SatuTe (Saturation Test) is a Python-based tool designed to evaluate the presence of phylogenetic information in analyses. Saturation occurs when multiple substitutions obscure true genetic distances, potentially leading to artifacts and errors in phylogenetic inference. SatuTe introduces a new measure that extends the concept of saturation between two sequences to a theory of saturation between subtrees.
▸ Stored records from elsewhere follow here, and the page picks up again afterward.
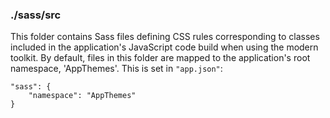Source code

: ### ./sass/src

This folder contains Sass files defining CSS rules corresponding to classes
included in the application's JavaScript code build when using the modern toolkit.
By default, files in this folder are mapped to the application's root namespace, 'AppThemes'.
This is set in `"app.json"`:

    "sass": {
        "namespace": "AppThemes"
    }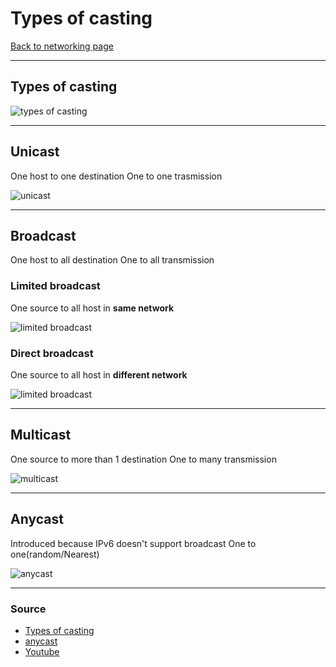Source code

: # Types of casting
[Back to networking page](./index.md)

---

## Types of casting

![types of casting](https://www.gatevidyalay.com/wp-content/uploads/2018/09/Types-of-Casting.png)

---

## Unicast
One host to one destination
One to one trasmission

![unicast](https://www.gatevidyalay.com/wp-content/uploads/2018/09/Unicast-Diagram.png)

---

## Broadcast
One host to all destination 
One to all transmission

### Limited broadcast
One source to all host in **same network**

![limited broadcast](https://www.gatevidyalay.com/wp-content/uploads/2018/09/Limited-Broadcast-Diagram.png)

### Direct broadcast
One source to all host in **different network**

![limited broadcast](https://www.gatevidyalay.com/wp-content/uploads/2018/09/Direct-Broadcast-Diagram.png)

---

## Multicast
One source to more than 1 destination
One to many transmission

![multicast](https://www.gatevidyalay.com/wp-content/uploads/2018/09/Multicast-Diagram.png)

---

## Anycast
Introduced because IPv6 doesn't support broadcast
One to one(random/Nearest)

![anycast](https://ma.ttias.be/wp-content/uploads/2010/03/anycast.png)

---

### Source
- [Types of casting](https://www.gatevidyalay.com/types-of-casting-unicast-broadcast-multicast/)
- [anycast](https://ma.ttias.be/address-types-unicast-multicast-anycast/)
- [Youtube](https://youtu.be/1GbJUAcHfKU?t=241)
The test implemented in SatuTe quantifies whether a given alignment provides sufficient phylogenetic information shared between two subtrees connected by a branch in a phylogeny.
Using the output from SatuTe, you can perform various downstream analyses to gain deeper insights into the phylogenetic signal by addressing different questions.
The repository is organized as follows:
-
/example/: Contains small example datasets and the output generated by SatuTe. This folder allows you to follow along with the different types of analyses.
-
/scripts/: Includes all scripts required for performing the various analyses, such as per-category, sliding-window, and per-alignment-region analyses. Each type of analysis has its own subfolder, and the scripts can be run to generate examples within the
/example/
folder. Note that installation of SatuTe and IQ-TREE is not necessary to run these examples, as the required outputs are already provided. -
/tree_of_life/: Contains the data and scripts used to generate the outputs presented in the associated paper. This includes detailed instructions and resources for replicating the findings.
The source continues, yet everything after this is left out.